Post-natal depression looks very different from case to case – we are after all unique. Some people experience it as a sense of profound resistance to looking after or being with their child, sometimes for fear that you will harm the baby. Other people experience it an obsessive sense of fear and inadequacy.
What are the symptoms of postnatal depression?
According to the NHS, signs that you or someone you know might be depressed include:
- A persistent feeling of sadness and low mood
- Lack of enjoyment and loss of interest in the wider world
- Lack of energy and feeling tired all the time
- Trouble sleeping at night and feeling sleepy during the day
- Difficulty bonding with your baby
- Withdrawing from contact with other people
- Problems concentrating and making decisions
- Frightening thoughts – for example, about hurting your baby
If you are struggling with feelings you did not expect, in addition to seeing your GP you could benefit from seeing a counsellor ( I would say that wouldn’t I ) to help get you back on track. As well as this there are a number of self-care options you can practice.
Find time for a break!
Permanent sleep deprivation is a massive contributor to anxiety and low mood, never mind about the chores, the house will be ok again, and your mental health is more important. Ask for help when you need it, if you can afford it pay for help.
It is quite a shock to the system to have someone depending on you 24 hours a day, it is important that you make a bit of time for you within all that.

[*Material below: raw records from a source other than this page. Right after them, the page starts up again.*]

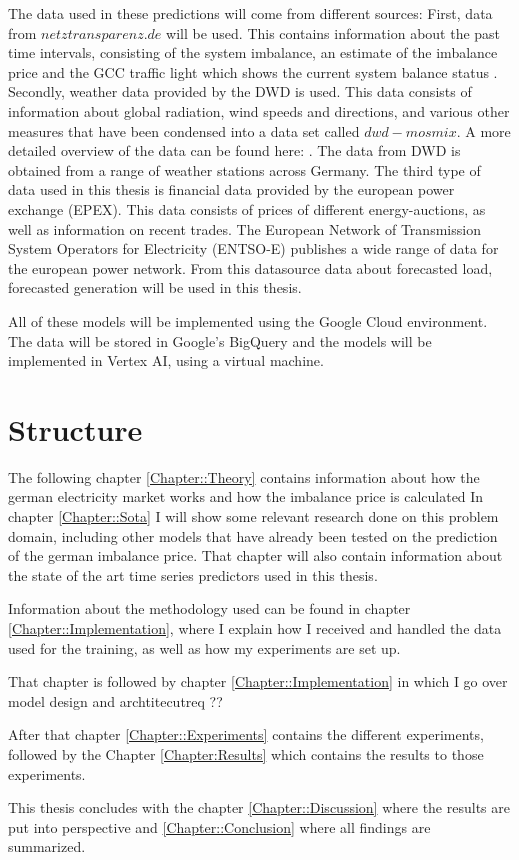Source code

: \documentclass[class=scrbook, crop=false]{standalone}
\begin{document}
The data used in these predictions will come from different sources: First, data from $netztransparenz.de$ will be used. This contains information about the past time intervals, consisting of the system imbalance, an estimate of the imbalance price and the GCC traffic light which shows the current system balance status \cite{trafficlight}. Secondly, weather data provided by the DWD is used. This data consists of information about global radiation, wind speeds and directions, and various other measures that have been condensed into a data set called $dwd-mosmix$. A more detailed overview of the data can be found here: \cite{dwdmosmix}. The data from DWD is obtained from a range of weather stations across Germany. The third type of data used in this thesis is financial data provided by the european power exchange (EPEX). This data consists of prices of different energy-auctions, as well as information on recent trades.
The European Network of Transmission System Operators for Electricity (ENTSO-E) publishes a wide range of data for the european power network. From this datasource data about forecasted load, forecasted generation will be used in this thesis. 

All of these models will be implemented using the Google Cloud environment. The data will be stored in Google's BigQuery and the models will be implemented in Vertex AI, using a virtual machine.

\section{Structure}
\label{Section::Structure}
The following chapter \ref{Chapter::Theory} contains information about how the german electricity market works and how the imbalance price is calculated
In chapter \ref{Chapter::Sota} I will show some relevant research done on this problem domain, including other models that have already been tested on the prediction of the german imbalance price. 
That chapter will also contain information about the state of the art time series predictors used in this thesis.

Information about the methodology used can be found in chapter \ref{Chapter::Implementation}, where I explain how I received and handled the data used for the training, as well as how my experiments are set up.

That chapter is followed by chapter \ref{Chapter::Implementation} in which I go over model design and archtitecutreq ??

After that chapter \ref{Chapter::Experiments} contains the different experiments, followed by the Chapter \ref{Chapter:Results} which contains the results to those experiments.

This thesis concludes with the chapter \ref{Chapter::Discussion} where the results are put into perspective and \ref{Chapter::Conclusion} where all findings are summarized.

\ifstandalone
    \printglossary
    \printbibliography[heading=bibintoc]
\fi
\end{document}
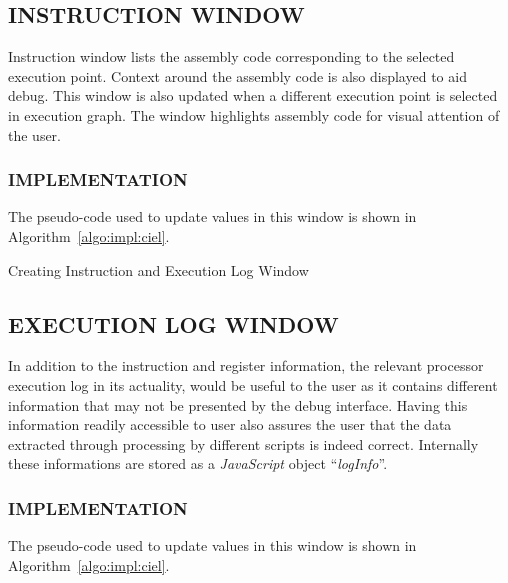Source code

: \subsection {INSTRUCTION WINDOW}

Instruction window lists the assembly code corresponding to the selected execution point. Context around the assembly code is also displayed to aid debug. This window is also updated when a different execution point is selected in execution graph. The window highlights assembly code for visual attention of the user.

\subsubsection{IMPLEMENTATION}

The pseudo-code used to update values in this window is shown in Algorithm~\ref{algo:impl:ciel}.

\IncMargin{1em}
\begin{algorithm}[h]
\DontPrintSemicolon
{} 
\caption{Creating Instruction and Execution Log Window}
\label{algo:impl:ciel}
\end{algorithm}\DecMargin{1em}

\subsection {EXECUTION LOG WINDOW}

In addition to the instruction and register information, the relevant processor execution log in its actuality, would be useful to the user as it contains different information that may not be presented by the debug interface. Having this information readily accessible to user also assures the user that the data extracted through processing by different scripts is indeed correct. Internally these informations are stored as a {\it JavaScript} object ``{\it logInfo}''.

\subsubsection{IMPLEMENTATION}

The pseudo-code used to update values in this window is shown in Algorithm~\ref{algo:impl:ciel}.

When tired and depleted it can be super tempting to binge eat on convenient, processed foods, but this will wreak havoc with your blood sugar, sense of fatigue, and mood. Aim to eat complex and unrefined carbohydrates as part of your main meals –brown instead of white rice and bread. For breakfast, porridge and oatmeal is a good choice (also wonderful for breastfeeding). Avoid stimulants including tea, coffee, chocolate, smoking, fizzy drinks.
Take a good multivitamin
Mineral imbalances or deficiencies have also been proven to contribute to ‘baby blues’, so keep your levels topped up with supplements. Interestingly when you are pregnant, the copper levels in the blood can rise dramatically and remain high for up to a month after giving birth. This can cause what feels like depression: extreme fears, anxiety, sleep problems, and paranoia because it reduces the zinc in your system, so take a zinc supplement. Zinc deficiency can cause stretch marks, white spots on fingernails, decreased wound healing, loss of appetite and low mood.
Top up your fatty acids
During pregnancy, women are deprived of fatty acids because of the physical demands of the baby.
Omega 3 fatty acids increase levels of serotonin so they are really useful for those prone to depression and anxiety. You can find Omega 3 in foods like salmon, avocado, and nuts in your daily diet. It is also available in supplement form.
Being the best mum you can be requires that you get into practicing self-care as well as caring for your baby. Developing your self-care skills can be both fun and rewarding!